И дорога, нет – три! – извилисто подползающие меж голых холмов дороги были забиты впритык, заставлены автобусами с российскими и красными стягами, и вереницы автобусов спускались, выворачивали, втискивались и пятились еще, вон еще и оттуда – сюда, к стадиону, с тыла, меж конных полицейских с застекленными мордами, торопящимся, «сейчас-сейчас», шагом, едва не переходя на бег, спеша на работу, тянулся змеей бело-красно-синий, полуголый, мускулистый поток, пузырился, растекался и скапливался в многотысячную запруду у проходных, и оттуда вот как раз в нашу сторону повернул ветер, доносилось грозное: «Рос-си-я!», я замахал бейсболкой над головой: мы здесь! Сюда!
Бегом вернулся к сыну и прошептал перехваченным судорогой горлом:
– Сейчас-сейчас, – насмешливо щурясь на испанские трибуны и чувствуя, как сердце сладковато сжимает и разжимает нежная, гордая ладонь – мы! Страна!
Сейчас-сейчас, и русские затопили трибуны, и посреди вип-сектора испанцев, где пили шампанское и гуляли официанты, страшно и несвержимо повис плакат «Фанаты Бузулука», и по испанским рядам, по рукам и прямо по головам, ослепляя и утюжа, сполз огромный российский флаг с загадочной надписью «Smolensk» – нас больше! – и мы заревели гимн и потрясенно смолкли лишь однажды. Когда испанцы забили гол.
Всё кончилось, за стенами стадиона, оказывается, уже ночь и лукавые таксисты показывают большой палец, нестройно покричали уходящим затылкам: «Педерасты!», «Дармоеды!», а потом, словно что-то вспомнив: «Вперед! Россия! Мы с то-бой!»

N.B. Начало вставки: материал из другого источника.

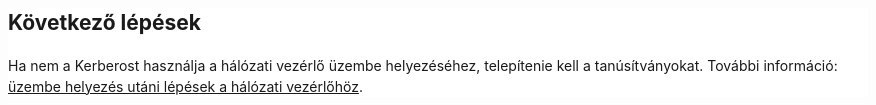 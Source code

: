 ## <a name="next-steps"></a>Következő lépések

Ha nem a Kerberost használja a hálózati vezérlő üzembe helyezéséhez, telepítenie kell a tanúsítványokat. További információ: [üzembe helyezés utáni lépések a hálózati vezérlőhöz](/windows-server/networking/sdn/technologies/network-controller/post-deploy-steps-nc).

И мальчики молча блуждали по грязному, неузнаваемому пустырю в поисках своего автобуса, бродяжно завернувшись во флаги, несли поникшие горны и буденовки павших героев, чуть не избили водителя: а чему он улыбается? а не надо шутить! – и поехали сквозь тьму в сторону океана.
– Вот бутерброды! Вы заметили? – шептал мне врач из Перми. – Ни разу середину поля не прошли на широком шаге. И как судья Володю Быстрова на свисток посадил… Не переживайте. Раз игры нет – переживать нечего. Я с девяносто третьего года не переживаю. Спокойной ночи!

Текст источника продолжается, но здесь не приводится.